*Task to carry out*. Of the lines below, report only those that contain "classifier".

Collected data
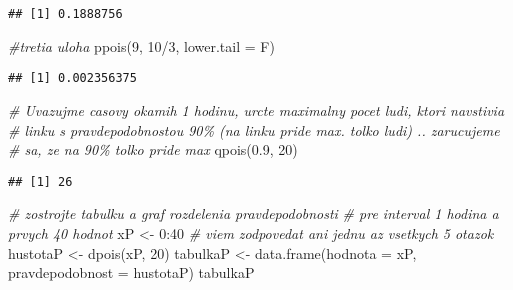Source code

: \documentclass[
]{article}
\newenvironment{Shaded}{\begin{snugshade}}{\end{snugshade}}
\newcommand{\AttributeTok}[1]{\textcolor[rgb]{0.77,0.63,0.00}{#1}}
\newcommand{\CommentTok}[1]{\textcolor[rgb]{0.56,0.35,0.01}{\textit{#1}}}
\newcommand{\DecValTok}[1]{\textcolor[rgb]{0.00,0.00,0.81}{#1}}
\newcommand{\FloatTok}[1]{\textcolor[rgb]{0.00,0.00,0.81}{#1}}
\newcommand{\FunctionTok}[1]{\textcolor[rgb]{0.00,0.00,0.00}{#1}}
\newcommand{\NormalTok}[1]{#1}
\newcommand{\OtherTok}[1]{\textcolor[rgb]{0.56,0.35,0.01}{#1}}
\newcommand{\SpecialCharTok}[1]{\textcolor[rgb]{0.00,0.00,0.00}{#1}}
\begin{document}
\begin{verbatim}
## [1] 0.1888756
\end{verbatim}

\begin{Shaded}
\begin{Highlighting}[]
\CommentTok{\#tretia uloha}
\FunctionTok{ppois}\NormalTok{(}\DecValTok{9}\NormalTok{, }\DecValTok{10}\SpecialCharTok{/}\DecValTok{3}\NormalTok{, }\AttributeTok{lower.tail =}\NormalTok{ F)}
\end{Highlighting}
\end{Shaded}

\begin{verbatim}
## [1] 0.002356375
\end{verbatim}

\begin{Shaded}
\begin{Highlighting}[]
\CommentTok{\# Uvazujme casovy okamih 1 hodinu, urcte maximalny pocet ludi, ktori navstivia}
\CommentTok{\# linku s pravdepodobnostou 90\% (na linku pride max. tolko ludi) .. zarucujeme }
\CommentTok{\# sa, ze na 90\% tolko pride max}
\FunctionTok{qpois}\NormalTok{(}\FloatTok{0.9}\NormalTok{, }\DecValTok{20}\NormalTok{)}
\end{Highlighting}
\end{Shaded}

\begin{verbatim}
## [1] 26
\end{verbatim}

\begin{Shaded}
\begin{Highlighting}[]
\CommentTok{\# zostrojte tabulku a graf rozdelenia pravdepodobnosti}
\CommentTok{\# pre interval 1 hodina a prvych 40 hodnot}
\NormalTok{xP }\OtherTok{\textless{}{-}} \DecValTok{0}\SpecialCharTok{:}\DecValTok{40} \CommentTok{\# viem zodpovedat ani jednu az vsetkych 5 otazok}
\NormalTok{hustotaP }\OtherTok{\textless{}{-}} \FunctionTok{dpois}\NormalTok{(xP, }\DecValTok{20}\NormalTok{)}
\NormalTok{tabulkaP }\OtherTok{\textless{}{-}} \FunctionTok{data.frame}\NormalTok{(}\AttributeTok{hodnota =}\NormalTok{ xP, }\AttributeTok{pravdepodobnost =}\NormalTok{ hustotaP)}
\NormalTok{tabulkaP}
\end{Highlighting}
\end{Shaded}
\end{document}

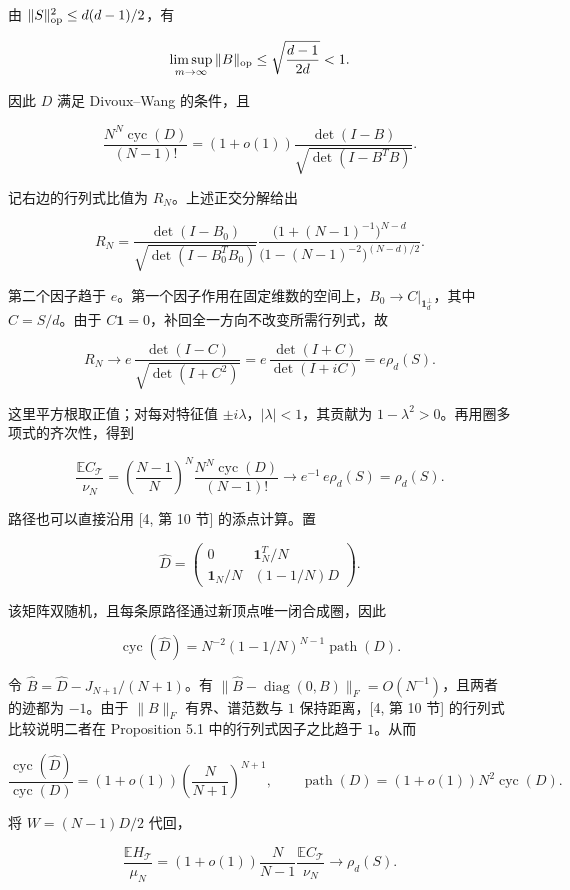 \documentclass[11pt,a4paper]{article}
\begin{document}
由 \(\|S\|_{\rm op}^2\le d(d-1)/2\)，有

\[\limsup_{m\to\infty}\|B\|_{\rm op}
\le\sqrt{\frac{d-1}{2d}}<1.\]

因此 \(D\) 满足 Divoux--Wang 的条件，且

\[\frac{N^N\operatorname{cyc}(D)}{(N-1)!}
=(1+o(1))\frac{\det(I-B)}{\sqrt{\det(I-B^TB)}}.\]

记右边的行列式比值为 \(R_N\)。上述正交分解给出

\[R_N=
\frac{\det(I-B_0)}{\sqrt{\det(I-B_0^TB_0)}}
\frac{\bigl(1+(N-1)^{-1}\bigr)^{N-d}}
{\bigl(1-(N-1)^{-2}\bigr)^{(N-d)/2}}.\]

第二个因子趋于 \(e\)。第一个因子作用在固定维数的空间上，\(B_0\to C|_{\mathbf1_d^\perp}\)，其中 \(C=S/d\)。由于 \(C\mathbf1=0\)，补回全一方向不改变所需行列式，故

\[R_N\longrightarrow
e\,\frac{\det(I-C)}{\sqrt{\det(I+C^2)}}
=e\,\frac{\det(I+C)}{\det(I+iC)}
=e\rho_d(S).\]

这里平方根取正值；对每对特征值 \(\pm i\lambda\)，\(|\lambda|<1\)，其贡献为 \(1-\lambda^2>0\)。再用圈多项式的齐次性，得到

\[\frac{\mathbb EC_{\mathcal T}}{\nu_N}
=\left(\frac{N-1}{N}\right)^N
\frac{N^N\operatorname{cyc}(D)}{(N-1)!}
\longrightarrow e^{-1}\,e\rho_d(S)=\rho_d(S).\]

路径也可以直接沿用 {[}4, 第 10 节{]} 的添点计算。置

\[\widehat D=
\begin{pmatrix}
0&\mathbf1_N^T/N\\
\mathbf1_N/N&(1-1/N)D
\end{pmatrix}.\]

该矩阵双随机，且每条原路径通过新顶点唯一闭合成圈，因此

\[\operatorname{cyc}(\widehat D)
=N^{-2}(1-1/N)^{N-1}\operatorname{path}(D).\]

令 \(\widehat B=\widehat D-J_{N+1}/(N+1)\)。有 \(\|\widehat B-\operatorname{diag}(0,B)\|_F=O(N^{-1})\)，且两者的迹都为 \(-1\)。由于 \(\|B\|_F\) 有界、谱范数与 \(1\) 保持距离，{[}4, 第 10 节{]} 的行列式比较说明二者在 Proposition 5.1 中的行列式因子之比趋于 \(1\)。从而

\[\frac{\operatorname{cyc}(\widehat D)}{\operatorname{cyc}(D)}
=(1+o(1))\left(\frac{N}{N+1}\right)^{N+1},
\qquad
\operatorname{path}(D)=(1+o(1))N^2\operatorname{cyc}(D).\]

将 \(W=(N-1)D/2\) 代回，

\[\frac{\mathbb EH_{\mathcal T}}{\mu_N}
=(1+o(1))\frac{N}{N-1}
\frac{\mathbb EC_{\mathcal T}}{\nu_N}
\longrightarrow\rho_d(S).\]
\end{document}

---

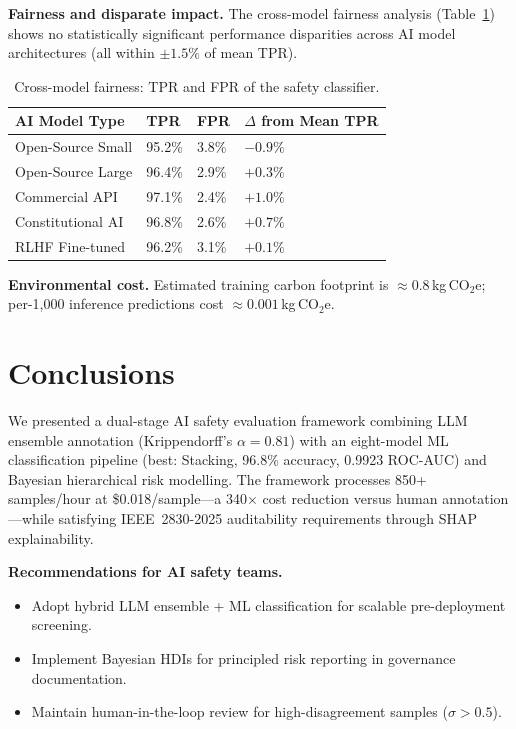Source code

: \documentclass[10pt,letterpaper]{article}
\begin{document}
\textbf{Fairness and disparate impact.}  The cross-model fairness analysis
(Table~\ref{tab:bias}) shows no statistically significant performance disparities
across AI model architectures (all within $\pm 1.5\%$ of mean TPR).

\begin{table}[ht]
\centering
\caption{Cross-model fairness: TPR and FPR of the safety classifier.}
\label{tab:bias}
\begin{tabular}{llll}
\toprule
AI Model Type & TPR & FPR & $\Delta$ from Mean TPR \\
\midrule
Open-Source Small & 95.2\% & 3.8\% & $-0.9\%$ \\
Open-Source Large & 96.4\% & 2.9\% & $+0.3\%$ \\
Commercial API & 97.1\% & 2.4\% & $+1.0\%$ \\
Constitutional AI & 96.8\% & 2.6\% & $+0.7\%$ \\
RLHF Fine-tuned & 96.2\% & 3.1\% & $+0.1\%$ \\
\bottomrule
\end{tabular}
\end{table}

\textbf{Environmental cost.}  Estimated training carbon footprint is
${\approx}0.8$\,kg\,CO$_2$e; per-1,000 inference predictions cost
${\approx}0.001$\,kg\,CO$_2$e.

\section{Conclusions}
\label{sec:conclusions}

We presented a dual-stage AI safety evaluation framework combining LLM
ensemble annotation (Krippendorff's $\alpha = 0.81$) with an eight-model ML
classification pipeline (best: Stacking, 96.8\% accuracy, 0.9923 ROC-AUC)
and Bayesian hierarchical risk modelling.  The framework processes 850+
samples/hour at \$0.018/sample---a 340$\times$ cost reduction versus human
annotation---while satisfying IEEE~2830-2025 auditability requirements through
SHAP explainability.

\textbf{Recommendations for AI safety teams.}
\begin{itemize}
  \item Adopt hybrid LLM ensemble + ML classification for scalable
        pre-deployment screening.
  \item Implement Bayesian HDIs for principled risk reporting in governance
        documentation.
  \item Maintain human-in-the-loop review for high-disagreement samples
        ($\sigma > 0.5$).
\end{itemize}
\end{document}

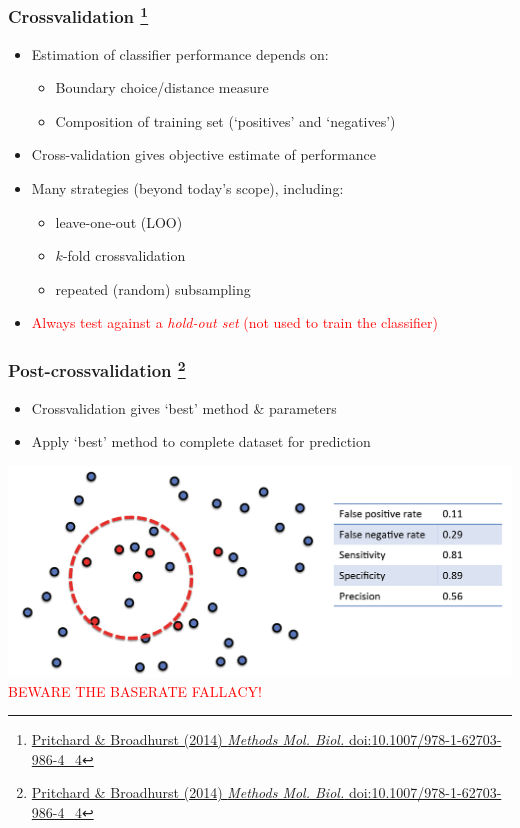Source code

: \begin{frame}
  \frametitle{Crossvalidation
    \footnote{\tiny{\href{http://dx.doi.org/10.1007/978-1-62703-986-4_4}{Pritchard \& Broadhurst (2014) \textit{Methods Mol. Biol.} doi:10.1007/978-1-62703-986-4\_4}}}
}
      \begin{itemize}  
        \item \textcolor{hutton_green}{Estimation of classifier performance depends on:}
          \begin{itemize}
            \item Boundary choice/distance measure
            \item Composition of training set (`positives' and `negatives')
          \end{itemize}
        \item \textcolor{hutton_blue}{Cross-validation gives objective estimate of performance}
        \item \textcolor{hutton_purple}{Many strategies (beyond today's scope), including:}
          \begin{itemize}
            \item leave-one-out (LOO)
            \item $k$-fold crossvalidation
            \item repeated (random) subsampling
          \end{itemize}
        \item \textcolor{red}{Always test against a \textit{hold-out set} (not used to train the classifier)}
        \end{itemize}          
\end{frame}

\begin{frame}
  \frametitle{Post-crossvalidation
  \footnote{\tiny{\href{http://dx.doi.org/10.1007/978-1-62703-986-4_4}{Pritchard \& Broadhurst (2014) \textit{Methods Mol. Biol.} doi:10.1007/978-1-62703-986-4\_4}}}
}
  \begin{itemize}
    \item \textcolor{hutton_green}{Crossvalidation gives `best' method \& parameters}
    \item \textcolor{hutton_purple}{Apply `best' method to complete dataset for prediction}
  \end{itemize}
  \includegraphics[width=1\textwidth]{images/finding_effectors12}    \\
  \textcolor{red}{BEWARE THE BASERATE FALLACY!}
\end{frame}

*Solution for this task*.
\caption{Cross-model fairness: TPR and FPR of the safety classifier.}
        \item \textcolor{hutton_green}{Estimation of classifier performance depends on:}
        \item \textcolor{red}{Always test against a \textit{hold-out set} (not used to train the classifier)}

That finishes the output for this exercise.